Parallelizing single-threaded batch jobs using Python's multiprocessing library.

December 23, 2016

Suppose you have to run some program with 100 different sets of parameters. You might automate this job using a bash script like this:

ARGS=("-foo 123" "-bar 456" "-baz 789")
for a in "${ARGS[@]}"; do
  my-program $a
done

The problem with this type of construction in bash is that only one process will run at a time. If your program isn’t already parallel, you can speed up execution by running multiple jobs at a time. This isn’t easy in bash, but fortunately Python’s multiprocessing library makes it quite simple.

One of the most powerful features in multiprocessing is the Pool. You specify the number of concurrent processes you want, a function representing the entry point of the process, and a list of inputs you need evaluated. The inputs are then mapped onto the processes in the Pool, one batch at a time.

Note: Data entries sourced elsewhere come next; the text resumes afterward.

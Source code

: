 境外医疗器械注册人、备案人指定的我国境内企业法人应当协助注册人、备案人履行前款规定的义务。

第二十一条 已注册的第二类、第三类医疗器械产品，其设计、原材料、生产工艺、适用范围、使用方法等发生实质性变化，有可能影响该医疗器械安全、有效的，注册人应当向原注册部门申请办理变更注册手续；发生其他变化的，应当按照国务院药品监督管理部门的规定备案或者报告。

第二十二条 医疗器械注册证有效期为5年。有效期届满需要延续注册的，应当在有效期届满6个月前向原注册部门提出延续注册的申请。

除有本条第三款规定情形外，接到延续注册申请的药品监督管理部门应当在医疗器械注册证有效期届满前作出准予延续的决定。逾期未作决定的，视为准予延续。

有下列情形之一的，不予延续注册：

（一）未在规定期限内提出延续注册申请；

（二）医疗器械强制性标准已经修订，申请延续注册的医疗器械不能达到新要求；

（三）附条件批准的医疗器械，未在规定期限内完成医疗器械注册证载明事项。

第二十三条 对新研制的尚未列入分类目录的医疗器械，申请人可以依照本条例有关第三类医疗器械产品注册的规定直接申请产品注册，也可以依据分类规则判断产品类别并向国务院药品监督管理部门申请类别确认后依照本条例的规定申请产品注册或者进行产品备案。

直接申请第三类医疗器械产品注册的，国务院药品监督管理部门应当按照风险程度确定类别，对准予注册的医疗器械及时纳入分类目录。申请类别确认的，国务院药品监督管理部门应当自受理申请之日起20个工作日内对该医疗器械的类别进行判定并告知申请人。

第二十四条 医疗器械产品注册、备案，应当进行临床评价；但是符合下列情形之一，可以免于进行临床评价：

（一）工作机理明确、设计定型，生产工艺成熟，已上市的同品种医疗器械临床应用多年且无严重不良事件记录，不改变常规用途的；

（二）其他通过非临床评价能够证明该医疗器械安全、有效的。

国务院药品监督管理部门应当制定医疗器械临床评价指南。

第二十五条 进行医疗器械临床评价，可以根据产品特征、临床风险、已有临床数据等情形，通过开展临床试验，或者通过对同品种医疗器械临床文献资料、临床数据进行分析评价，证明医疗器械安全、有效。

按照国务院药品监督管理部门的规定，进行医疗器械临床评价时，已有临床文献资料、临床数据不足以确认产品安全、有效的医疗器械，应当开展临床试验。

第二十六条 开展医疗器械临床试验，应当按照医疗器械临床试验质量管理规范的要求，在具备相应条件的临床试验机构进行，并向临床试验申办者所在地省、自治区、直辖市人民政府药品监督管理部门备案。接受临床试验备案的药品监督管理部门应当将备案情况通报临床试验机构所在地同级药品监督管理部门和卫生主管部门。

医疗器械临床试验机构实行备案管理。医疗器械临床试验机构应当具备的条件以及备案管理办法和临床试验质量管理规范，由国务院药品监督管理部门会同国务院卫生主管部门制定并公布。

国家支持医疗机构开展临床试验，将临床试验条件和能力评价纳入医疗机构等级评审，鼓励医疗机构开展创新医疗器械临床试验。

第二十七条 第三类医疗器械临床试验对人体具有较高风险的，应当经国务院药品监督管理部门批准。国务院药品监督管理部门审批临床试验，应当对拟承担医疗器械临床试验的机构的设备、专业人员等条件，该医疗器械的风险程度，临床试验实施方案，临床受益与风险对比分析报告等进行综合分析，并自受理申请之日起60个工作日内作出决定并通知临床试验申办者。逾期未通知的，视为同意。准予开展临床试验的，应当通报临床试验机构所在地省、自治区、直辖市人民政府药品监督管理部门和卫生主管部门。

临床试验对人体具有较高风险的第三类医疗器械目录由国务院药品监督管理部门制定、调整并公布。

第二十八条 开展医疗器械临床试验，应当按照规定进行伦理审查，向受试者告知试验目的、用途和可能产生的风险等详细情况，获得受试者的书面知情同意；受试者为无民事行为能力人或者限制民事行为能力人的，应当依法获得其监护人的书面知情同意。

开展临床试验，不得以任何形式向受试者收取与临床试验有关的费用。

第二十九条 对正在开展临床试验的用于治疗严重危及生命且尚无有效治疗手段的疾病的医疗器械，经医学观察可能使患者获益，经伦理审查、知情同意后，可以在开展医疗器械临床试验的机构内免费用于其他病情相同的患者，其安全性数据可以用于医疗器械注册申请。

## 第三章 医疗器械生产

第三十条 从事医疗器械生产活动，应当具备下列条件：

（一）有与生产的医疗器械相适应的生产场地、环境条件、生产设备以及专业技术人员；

You can combine this feature with a subprocess call to invoke an external program. For example:

import subprocess, multiprocessing, functools

ARGS = ["-foo 123", "-bar 456", "-baz 789"]
NUM_CORES = 4

shell = functools.partial(subprocess.call, shell=True)
pool = multiprocessing.Pool(NUM_CORES)

pool.map(shell, ["my-program %s" % a for a in ARGS])

To break it down, we have:

Translated the ARGS array from the bash script to Python syntax,
Used functools.partial to give us a helper function that invokes subprocess.call(..., shell=True),
Created a pool of NUM_CORES processes,
Used list comprehension to prepend the program name to each element in the ARGS list,
And finally mapped the resulting list onto the process pool.

The result is that your program will be executed with each specified set of arguments, parallelized over NUM_CORES processes. There’s only two more lines of code than the bash script, but the performance benefit can be manyfold.